From Marshal Rules Wiki
Jump to navigation Jump to search

Activity guidelines

Single combat

Capo Ferro, "The Art and Use of Fencing", 1610
  1. Single combat recreates various dueling scenarios throughout history. There were prize fights sponsored by London's "Company of Maisters of the Science of Defence", a guild of sword-fighting instructors and students in Elizabethan England. In Shakespeare's "Romeo and Juliet", Mercutio and Tybalt duel with rapiers and daggers. In many cultures, sword contests were used as a means to settle interpersonal conflicts or decide judicial rulings.

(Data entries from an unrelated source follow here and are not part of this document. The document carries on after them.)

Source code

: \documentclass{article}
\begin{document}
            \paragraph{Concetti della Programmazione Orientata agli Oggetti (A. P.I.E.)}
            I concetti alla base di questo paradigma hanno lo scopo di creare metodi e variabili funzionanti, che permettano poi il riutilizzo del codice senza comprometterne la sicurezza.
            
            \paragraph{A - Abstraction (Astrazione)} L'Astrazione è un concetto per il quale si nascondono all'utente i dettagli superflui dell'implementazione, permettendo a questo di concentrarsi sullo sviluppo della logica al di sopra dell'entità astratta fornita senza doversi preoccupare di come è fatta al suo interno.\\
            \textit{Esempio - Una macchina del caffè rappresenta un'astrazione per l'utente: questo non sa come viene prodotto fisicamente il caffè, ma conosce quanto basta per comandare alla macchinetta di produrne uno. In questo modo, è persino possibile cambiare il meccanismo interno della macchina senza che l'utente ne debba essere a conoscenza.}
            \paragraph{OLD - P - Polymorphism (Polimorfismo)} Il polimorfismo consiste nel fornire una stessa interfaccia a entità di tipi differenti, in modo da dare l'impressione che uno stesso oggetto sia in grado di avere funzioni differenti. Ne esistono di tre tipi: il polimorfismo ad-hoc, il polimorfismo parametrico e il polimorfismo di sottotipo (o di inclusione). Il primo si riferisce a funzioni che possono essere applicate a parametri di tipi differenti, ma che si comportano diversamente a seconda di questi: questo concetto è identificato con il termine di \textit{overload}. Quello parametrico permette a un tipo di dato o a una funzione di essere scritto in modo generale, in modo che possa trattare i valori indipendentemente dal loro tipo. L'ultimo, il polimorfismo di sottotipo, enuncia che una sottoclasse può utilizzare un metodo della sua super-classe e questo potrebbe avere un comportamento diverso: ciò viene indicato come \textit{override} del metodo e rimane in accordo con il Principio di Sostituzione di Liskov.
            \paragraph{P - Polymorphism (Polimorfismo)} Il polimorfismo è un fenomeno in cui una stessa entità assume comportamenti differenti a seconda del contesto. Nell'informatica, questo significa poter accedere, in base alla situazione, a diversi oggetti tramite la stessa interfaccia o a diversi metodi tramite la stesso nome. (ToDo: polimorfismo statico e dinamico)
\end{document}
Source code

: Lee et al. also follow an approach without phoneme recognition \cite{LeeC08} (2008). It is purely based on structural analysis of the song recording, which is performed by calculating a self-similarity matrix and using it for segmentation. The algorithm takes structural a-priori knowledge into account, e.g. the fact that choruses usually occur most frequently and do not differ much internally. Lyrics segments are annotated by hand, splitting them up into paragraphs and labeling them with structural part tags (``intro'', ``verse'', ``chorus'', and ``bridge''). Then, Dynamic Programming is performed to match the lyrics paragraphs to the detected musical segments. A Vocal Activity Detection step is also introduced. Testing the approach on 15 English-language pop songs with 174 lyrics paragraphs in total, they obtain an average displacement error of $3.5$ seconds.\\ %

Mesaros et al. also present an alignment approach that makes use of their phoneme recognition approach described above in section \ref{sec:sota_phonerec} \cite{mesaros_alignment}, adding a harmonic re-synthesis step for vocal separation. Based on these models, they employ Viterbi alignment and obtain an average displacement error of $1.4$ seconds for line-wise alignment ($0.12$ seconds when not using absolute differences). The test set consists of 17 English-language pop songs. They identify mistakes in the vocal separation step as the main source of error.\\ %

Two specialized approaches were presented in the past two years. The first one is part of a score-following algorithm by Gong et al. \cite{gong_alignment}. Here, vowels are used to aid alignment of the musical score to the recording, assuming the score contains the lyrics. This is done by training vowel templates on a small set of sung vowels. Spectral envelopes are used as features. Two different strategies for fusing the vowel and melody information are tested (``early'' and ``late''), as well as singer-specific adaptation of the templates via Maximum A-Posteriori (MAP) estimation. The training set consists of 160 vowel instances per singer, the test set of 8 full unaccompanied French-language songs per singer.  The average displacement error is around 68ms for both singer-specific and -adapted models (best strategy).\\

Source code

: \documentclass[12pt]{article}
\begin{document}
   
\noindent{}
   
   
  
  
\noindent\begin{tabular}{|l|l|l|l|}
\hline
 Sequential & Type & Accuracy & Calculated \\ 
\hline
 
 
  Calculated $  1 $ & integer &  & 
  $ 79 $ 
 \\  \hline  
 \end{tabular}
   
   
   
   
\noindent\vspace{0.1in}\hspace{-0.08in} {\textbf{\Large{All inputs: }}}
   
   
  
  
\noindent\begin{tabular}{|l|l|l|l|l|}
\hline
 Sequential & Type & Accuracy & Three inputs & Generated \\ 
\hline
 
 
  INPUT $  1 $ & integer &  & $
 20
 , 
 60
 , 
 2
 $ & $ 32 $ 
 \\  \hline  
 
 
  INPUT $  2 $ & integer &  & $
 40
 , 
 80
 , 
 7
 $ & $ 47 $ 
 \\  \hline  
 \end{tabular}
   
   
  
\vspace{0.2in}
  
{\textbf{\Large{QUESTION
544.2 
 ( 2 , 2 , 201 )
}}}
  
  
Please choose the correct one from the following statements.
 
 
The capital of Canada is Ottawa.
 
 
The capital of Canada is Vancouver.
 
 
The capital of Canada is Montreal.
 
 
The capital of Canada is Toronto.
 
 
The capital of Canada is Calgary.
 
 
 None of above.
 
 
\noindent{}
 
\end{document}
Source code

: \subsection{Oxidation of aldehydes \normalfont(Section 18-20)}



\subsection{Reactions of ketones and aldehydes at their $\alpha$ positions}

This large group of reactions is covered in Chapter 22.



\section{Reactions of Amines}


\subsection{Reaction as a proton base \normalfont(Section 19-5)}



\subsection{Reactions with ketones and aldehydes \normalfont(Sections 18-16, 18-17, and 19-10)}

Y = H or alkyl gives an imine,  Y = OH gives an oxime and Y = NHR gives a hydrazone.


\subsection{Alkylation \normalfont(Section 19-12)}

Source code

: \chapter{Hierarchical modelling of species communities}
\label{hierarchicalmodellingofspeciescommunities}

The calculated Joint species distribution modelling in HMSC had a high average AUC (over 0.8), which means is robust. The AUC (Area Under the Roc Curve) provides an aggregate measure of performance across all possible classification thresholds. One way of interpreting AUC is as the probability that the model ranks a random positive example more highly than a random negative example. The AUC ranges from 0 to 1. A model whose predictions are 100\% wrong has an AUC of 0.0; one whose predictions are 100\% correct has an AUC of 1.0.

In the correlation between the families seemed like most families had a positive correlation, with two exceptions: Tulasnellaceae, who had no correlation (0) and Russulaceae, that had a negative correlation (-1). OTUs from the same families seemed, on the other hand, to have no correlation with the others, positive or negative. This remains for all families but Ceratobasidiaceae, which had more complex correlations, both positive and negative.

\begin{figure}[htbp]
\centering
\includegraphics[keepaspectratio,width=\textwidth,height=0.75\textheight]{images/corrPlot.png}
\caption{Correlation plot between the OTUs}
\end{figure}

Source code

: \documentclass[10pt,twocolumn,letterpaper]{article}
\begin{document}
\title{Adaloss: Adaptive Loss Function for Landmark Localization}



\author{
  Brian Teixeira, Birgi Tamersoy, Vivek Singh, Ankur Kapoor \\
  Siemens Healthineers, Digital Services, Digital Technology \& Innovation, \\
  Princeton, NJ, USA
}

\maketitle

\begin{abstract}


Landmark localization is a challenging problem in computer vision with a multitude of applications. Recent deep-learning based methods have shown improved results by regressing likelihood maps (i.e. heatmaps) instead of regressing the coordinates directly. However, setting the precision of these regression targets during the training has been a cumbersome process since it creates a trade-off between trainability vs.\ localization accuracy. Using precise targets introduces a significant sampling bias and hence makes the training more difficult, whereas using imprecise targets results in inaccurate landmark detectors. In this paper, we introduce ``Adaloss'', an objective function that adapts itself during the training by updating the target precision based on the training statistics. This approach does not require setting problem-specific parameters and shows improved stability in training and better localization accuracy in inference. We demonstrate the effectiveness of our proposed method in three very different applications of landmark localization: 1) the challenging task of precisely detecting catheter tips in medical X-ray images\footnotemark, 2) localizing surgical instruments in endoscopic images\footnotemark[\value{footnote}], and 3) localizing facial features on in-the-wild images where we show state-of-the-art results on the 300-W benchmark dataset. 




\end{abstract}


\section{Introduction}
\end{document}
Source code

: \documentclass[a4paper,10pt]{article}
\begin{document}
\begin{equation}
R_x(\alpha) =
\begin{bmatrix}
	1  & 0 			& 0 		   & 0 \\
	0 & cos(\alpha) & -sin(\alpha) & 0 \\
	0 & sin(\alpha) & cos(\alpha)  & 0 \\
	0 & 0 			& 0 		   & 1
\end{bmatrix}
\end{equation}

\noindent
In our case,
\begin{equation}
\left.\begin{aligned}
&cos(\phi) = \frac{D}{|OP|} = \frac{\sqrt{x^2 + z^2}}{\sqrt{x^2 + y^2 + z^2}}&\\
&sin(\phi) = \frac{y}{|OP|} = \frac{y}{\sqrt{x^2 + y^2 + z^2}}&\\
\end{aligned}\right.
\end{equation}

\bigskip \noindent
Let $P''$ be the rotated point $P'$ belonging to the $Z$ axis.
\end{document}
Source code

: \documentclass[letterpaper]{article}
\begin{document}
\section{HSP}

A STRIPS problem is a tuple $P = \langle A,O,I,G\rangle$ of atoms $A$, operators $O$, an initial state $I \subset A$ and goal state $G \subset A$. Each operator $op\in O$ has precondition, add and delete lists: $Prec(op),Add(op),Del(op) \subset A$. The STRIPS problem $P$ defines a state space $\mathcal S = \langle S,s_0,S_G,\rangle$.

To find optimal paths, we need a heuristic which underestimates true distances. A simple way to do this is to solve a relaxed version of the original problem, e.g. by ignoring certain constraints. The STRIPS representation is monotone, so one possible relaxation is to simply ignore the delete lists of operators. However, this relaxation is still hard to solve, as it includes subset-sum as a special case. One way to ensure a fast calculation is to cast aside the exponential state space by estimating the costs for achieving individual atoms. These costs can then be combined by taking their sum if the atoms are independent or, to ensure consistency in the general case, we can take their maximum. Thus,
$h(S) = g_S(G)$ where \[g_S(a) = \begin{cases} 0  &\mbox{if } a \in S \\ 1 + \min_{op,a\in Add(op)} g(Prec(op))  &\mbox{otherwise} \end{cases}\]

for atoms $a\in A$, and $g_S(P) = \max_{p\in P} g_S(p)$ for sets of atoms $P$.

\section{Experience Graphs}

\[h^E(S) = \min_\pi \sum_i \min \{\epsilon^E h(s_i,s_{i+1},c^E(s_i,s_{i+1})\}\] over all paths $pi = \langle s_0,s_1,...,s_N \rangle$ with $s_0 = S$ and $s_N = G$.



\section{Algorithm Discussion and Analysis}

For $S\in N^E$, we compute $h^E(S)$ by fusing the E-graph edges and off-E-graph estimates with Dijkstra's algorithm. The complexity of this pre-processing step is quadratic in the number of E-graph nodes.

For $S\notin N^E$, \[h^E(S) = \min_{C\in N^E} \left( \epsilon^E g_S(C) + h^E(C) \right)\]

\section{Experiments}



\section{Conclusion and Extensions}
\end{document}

In some cases, the goal was not to kill one's opponent but to cause a superficial injury in order to win or score a point.
  2. It involves two combatants within a list field or other designated area.
  3. Tournament single combat doesn't have to include an actual tournament or competition, and covers all one-on-one fighting that is not part of a melee or battle.

Melee combat

  1. "Melee combat" includes all fighting with more than two combatants at the same time.
  2. Melee combat is a recreation of group conflict throughout history, from a tavern brawl of unruly patrons to an alley skirmish between rival gangs.
  3. Large-scale melee combat is a recreation of military and civilian conflicts using steel weapons, which occurred throughout the SCA time period.
  4. Melee scenarios may include rubber-band guns and combat archery. These battles recreate later period conflicts where rapiers were carried as close-combat weapons to use once the artillery was expended.